Na aquicultura, a diferença entre uma colheita lucrativa e uma perda significativa muitas vezes se resume a uma coisa: tempo. A rapidez com que você percebe um problema e age pode significar a diferença entre perder alguns peixes e perder um lote inteiro. Saber o que procurar, antes que as taxas de mortalidade disparem, é uma das habilidades mais valiosas que qualquer piscicultor pode desenvolver.
Este guia apresenta os sinais de alerta observáveis em peixes em sofrimento, as medidas imediatas a serem tomadas ao identificá-los e como o monitoramento em tempo real pode proporcionar uma vantagem crucial no combate à mortalidade de peixes.
P: Como posso reduzir a mortalidade dos peixes na minha exploração aquícola?
A prevenção é a primeira resposta, e a prevenção começa com uma observação constante e dados precisos. De acordo com o Instituto de Ciências Alimentares e Agrícolas da Universidade da Flórida (UF/IFAS), a observação diária da aparência, do comportamento e da atividade alimentar dos peixes é a base para a detecção precoce de problemas, permitindo o diagnóstico e o tratamento enquanto os peixes ainda estão em boa saúde, antes que a maior parte da população seja afetada.
Uma boa manutenção de registros corrobora essa observação. Registros diários das taxas de alimentação, da taxa de crescimento, dos índices de mortalidade e dos dados sobre a qualidade da água fornecem a base histórica necessária para identificar quando algo muda. O valor desses dados muitas vezes só se torna plenamente evidente após um evento — e é por isso que é importante criar esse hábito antes de uma crise.
P: Quais são os primeiros sinais de que os peixes em lagos estão doentes ou estressados?

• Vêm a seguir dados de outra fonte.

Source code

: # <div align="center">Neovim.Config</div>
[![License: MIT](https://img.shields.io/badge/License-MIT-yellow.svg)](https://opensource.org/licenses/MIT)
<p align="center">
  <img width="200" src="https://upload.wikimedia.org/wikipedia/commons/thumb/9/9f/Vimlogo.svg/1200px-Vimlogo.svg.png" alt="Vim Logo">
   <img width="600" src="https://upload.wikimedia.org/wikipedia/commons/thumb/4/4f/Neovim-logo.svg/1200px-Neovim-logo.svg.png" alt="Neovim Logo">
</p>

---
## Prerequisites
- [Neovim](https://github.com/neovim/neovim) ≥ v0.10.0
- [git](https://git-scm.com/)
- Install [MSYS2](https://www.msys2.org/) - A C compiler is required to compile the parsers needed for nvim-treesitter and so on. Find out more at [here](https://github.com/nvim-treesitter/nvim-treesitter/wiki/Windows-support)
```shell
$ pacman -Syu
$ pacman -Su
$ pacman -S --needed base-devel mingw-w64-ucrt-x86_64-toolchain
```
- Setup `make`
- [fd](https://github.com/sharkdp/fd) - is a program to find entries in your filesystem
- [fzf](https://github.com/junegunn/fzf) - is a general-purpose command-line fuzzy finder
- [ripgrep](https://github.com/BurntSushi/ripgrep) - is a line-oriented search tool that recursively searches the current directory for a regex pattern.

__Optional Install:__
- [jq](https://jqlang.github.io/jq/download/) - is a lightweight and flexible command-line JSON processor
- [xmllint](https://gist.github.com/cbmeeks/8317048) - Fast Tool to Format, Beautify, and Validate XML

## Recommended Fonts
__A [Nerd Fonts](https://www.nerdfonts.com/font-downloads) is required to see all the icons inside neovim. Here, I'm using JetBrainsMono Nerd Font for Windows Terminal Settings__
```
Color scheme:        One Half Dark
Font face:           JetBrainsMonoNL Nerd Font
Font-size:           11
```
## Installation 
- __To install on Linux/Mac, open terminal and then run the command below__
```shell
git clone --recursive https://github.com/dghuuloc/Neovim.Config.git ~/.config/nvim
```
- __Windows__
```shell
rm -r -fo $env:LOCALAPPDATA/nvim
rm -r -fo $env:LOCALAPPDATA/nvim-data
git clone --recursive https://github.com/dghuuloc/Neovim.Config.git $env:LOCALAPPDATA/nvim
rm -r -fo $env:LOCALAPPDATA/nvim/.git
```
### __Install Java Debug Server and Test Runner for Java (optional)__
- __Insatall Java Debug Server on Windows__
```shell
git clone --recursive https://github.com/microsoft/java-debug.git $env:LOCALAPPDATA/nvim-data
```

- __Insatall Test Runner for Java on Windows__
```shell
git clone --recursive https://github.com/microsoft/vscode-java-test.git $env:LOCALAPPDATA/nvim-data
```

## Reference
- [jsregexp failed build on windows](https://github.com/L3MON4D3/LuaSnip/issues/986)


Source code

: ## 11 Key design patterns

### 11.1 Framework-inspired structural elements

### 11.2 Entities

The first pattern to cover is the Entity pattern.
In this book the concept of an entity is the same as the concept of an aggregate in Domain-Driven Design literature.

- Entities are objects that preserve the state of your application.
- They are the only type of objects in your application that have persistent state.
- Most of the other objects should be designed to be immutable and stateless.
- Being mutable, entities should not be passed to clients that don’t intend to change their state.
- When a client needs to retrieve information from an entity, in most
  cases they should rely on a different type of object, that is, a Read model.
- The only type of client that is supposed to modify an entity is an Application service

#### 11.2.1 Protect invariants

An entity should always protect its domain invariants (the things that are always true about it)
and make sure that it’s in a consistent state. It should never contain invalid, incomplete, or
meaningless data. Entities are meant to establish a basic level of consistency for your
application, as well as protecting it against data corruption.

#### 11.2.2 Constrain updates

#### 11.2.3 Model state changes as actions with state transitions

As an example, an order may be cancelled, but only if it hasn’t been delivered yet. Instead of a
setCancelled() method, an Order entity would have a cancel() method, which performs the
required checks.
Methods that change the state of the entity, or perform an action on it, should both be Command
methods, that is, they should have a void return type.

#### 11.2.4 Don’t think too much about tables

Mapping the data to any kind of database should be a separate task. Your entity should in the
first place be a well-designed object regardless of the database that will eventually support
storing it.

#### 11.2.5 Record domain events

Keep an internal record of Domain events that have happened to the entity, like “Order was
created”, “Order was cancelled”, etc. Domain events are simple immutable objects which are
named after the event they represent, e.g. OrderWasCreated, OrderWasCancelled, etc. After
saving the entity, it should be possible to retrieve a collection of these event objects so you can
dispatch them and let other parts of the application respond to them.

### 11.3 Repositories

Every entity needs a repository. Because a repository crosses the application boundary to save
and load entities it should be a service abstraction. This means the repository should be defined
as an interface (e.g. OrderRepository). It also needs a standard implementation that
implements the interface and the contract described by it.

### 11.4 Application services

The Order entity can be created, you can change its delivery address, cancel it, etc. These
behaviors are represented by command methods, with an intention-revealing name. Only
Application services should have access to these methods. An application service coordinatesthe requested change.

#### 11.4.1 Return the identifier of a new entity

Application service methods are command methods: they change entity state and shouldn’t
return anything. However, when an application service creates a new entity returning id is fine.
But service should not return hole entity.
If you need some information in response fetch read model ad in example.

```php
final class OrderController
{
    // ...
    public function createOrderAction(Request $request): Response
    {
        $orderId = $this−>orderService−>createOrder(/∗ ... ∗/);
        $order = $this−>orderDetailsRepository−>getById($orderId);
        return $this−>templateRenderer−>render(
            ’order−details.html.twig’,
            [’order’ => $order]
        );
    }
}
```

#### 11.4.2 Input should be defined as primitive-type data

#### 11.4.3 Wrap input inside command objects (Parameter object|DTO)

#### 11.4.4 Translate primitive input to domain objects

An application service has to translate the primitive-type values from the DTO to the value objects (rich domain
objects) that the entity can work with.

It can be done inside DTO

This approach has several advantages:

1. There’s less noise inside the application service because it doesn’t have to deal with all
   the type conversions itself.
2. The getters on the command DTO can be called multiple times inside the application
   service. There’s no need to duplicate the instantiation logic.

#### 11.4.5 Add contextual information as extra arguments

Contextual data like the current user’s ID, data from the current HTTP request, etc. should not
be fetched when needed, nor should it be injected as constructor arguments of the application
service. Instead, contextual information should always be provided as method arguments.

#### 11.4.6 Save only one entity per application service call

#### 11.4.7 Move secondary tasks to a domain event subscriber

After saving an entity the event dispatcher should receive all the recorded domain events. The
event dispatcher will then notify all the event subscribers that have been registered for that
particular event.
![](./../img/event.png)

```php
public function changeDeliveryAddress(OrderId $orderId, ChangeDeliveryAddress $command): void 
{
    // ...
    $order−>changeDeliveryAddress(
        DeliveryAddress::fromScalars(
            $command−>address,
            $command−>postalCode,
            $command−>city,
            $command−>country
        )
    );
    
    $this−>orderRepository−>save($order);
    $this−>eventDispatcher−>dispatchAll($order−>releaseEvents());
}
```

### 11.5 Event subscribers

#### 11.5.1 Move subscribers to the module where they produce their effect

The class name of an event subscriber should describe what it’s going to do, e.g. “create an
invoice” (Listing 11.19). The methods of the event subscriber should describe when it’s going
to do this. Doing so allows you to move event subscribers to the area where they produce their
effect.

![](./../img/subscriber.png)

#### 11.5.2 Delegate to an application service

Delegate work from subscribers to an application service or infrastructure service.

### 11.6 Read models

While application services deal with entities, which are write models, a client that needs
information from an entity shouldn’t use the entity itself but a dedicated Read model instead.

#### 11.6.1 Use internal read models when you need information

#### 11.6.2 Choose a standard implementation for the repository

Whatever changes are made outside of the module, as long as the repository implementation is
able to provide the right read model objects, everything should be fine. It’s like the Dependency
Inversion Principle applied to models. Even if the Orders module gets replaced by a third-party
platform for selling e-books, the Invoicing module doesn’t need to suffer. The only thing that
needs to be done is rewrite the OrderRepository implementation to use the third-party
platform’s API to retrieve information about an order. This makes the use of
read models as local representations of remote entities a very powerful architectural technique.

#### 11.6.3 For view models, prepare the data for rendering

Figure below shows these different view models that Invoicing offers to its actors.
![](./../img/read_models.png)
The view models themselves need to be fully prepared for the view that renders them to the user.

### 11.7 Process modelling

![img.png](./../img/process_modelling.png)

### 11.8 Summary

Os peixes comunicam o estresse por meio do comportamento e da aparência. O desafio é saber como é o “normal” para que você possa perceber quando algo muda. Aqui estão os principais sinais de alerta a serem observados:
| Sinal de aviso | O que você observará | Causa provável |
|---|---|---|
| Respiração superficial | Peixes aglomerados na superfície, com as bocas na linha d’água (“piping”) | Baixo nível de oxigênio dissolvido (OD) — a principal causa de mortandade de peixes na aquicultura |
| Recusa de alimentação | Os peixes não vêm à superfície durante a alimentação; restam restos de ração não consumidos | Estresse, doenças, má qualidade da água ou níveis de oxigênio dissolvido abaixo do ideal |
| Natação irregular | Movimentos em espiral, natação lateral ou perda de equilíbrio | Problemas neurológicos, parasitas ou exposição aguda a toxinas |
| Letargia | Peixes que ficam perto da superfície ou do fundo, com movimentos mínimos | Doença, hipóxia crônica ou estresse ambiental |
| Alterações físicas | Danos nas barbatanas, lesões, descoloração, inchaço ou dorso arqueado | Infecção, carga parasitária ou má qualidade da água ao longo do tempo |
| Educação Anormal | Peixes agrupados perto de entradas, aeradores ou nas margens do lago | Peixes que procuram zonas com maior teor de oxigênio dissolvido; indicador precoce da falta de oxigênio |
| Aumento no número de mortes | Mais peixes mortos do que o normal — mesmo um pequeno aumento já faz diferença | Qualquer uma das opções acima; considere qualquer aumento como um sinal que justifica uma ação |
O oxigênio dissolvido merece atenção especial. De acordo com a Extensão UF/IFAS, recomenda-se uma concentração de 5 mg/L ou mais para a saúde ideal da maioria das espécies de peixes de água quente. A maioria das espécies apresenta sinais de sofrimento quando o OD cai para 2–4 mg/L, e a mortalidade geralmente ocorre em concentrações abaixo de 2 mg/L. O baixo OD é amplamente reconhecido como a principal causa isolada de mortandade de peixes na aquicultura em tanques, e é também uma das mais evitáveis.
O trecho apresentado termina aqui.